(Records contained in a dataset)
* * * * * * *

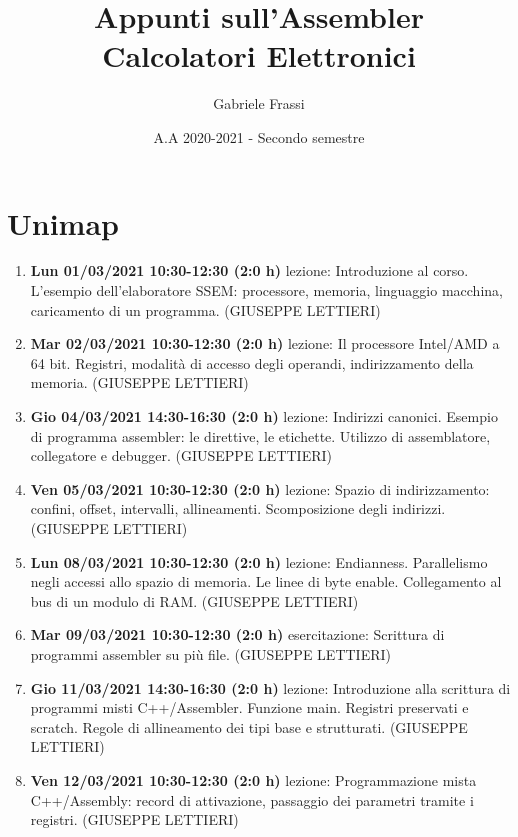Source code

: \documentclass[11pt]{report}
\theoremstyle{definition}
\begin{document}
\renewcommand{\contentsname}{Indice degli appunti}
\title{\textbf{Appunti sull'Assembler}\\Calcolatori Elettronici}
\author{Gabriele Frassi}
\date{A.A 2020-2021 - Secondo semestre}
\maketitle


\small\tableofcontents\normalsize

\chapter{Unimap} 
\small

\begin{enumerate}
\item \textbf{Lun 01/03/2021 10:30-12:30 (2:0 h)} lezione: Introduzione al corso. L'esempio dell'elaboratore SSEM: processore, memoria, linguaggio macchina, caricamento di un programma. (GIUSEPPE LETTIERI)
\item \textbf{Mar 02/03/2021 10:30-12:30 (2:0 h)} lezione: Il processore Intel/AMD a 64 bit. Registri, modalità di accesso degli operandi, indirizzamento della memoria. (GIUSEPPE LETTIERI)
\item \textbf{Gio 04/03/2021 14:30-16:30 (2:0 h)} lezione: Indirizzi canonici. Esempio di programma assembler: le direttive, le etichette. Utilizzo di assemblatore, collegatore e debugger. (GIUSEPPE LETTIERI)
\item \textbf{Ven 05/03/2021 10:30-12:30 (2:0 h)} lezione: Spazio di indirizzamento: confini, offset, intervalli, allineamenti. Scomposizione degli indirizzi. (GIUSEPPE LETTIERI)
\item \textbf{Lun 08/03/2021 10:30-12:30 (2:0 h)} lezione: Endianness. Parallelismo negli accessi allo spazio di memoria. Le linee di byte enable. Collegamento al bus di un modulo di RAM. (GIUSEPPE LETTIERI)
\item \textbf{Mar 09/03/2021 10:30-12:30 (2:0 h)} esercitazione: Scrittura di programmi assembler su più file. (GIUSEPPE LETTIERI)
\item \textbf{Gio 11/03/2021 14:30-16:30 (2:0 h)} lezione: Introduzione alla scrittura di programmi misti C++/Assembler. Funzione main. Registri preservati e scratch. Regole di allineamento dei tipi base e strutturati. (GIUSEPPE LETTIERI)
\item \textbf{Ven 12/03/2021 10:30-12:30 (2:0 h)} lezione: Programmazione mista C++/Assembly: record di attivazione, passaggio dei parametri tramite i registri. (GIUSEPPE LETTIERI)

\end{enumerate}
\end{document}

* * * * * * *

If a line holds the string "small", it counts; please state how many such lines there are in the data, with nothing more.

2